We’ve made allowances in our capital envelopes for any potential spend, should that happen over five years.
Arie Dekker
Okay. The last cabinet meeting is next week, isn’t it?
And then, just on Lightbox in the platform and potential launch of that inside this calendar year, is that what you’re still sort of working towards?
Simon Moutter
Yes. So, the replatforming is well underway.
So ,that introduces what we call the marketplace capabilities. It allows us to use different revenue models to create different options for content donors to participate without necessarily us buying all of the content, taking all of that risk, or packaging it as a single offering; it’ll bring things like transaction video, on-demand capability and different channels et cetera.

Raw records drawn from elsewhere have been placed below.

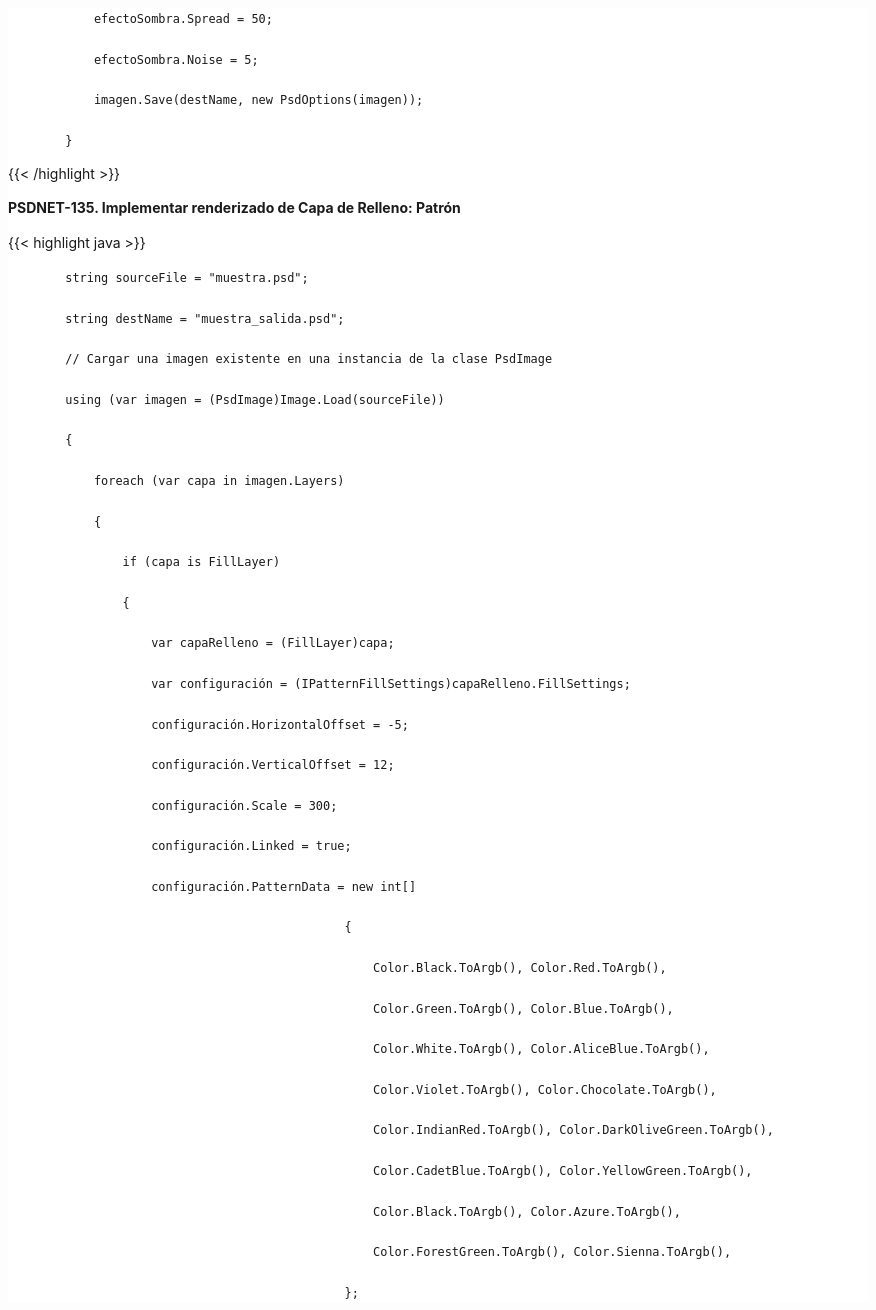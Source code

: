                 efectoSombra.Spread = 50;

                efectoSombra.Noise = 5;

                imagen.Save(destName, new PsdOptions(imagen));

            }

{{< /highlight >}}

**PSDNET-135. Implementar renderizado de Capa de Relleno: Patrón**

{{< highlight java >}}

            string sourceFile = "muestra.psd";

            string destName = "muestra_salida.psd";

            // Cargar una imagen existente en una instancia de la clase PsdImage

            using (var imagen = (PsdImage)Image.Load(sourceFile))

            {

                foreach (var capa in imagen.Layers)

                {

                    if (capa is FillLayer)

                    {

                        var capaRelleno = (FillLayer)capa;

                        var configuración = (IPatternFillSettings)capaRelleno.FillSettings;

                        configuración.HorizontalOffset = -5;

                        configuración.VerticalOffset = 12;

                        configuración.Scale = 300;

                        configuración.Linked = true;

                        configuración.PatternData = new int[]

                                                   {

                                                       Color.Black.ToArgb(), Color.Red.ToArgb(),

                                                       Color.Green.ToArgb(), Color.Blue.ToArgb(),

                                                       Color.White.ToArgb(), Color.AliceBlue.ToArgb(),

                                                       Color.Violet.ToArgb(), Color.Chocolate.ToArgb(),

                                                       Color.IndianRed.ToArgb(), Color.DarkOliveGreen.ToArgb(),

                                                       Color.CadetBlue.ToArgb(), Color.YellowGreen.ToArgb(),

                                                       Color.Black.ToArgb(), Color.Azure.ToArgb(),

                                                       Color.ForestGreen.ToArgb(), Color.Sienna.ToArgb(),

                                                   };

So, we still expect that new capability to come to market on this side of the Christmas holidays. But, that’s all going well.
Arie Dekker
And then, the last one for me is just -- I mean, the voice-only connections and the wholesale connections, there was a step up in the level of decline there in the half. I mean, it’s always going to be sort of coming at some point.
Is there anything you’d call out in terms of abnormal that impacted the fixed monthly change or...
Simon Moutter
It’s pretty consistent, I think -- we’ve seen a sort of uplift in our own direct sort of voice-only and broadband base as we move more to naked. I think it’s just the rise of naked broadband service, which is accelerating as a proportion of the broadband market.
And I guess, that’s happening with competitors who rely in wholesale service as well. So, it is what it is, Arie.
And we’ll work it while it’s there, but we don’t actually put any effort into particularly managing that. There is nothing you can do about it really.
Operator
Our next question comes from the line of Roger Samuel from CLSA. Please ask your question.
Roger Samuel
I’ve got three questions if I may. Firstly, just on fixed broadband.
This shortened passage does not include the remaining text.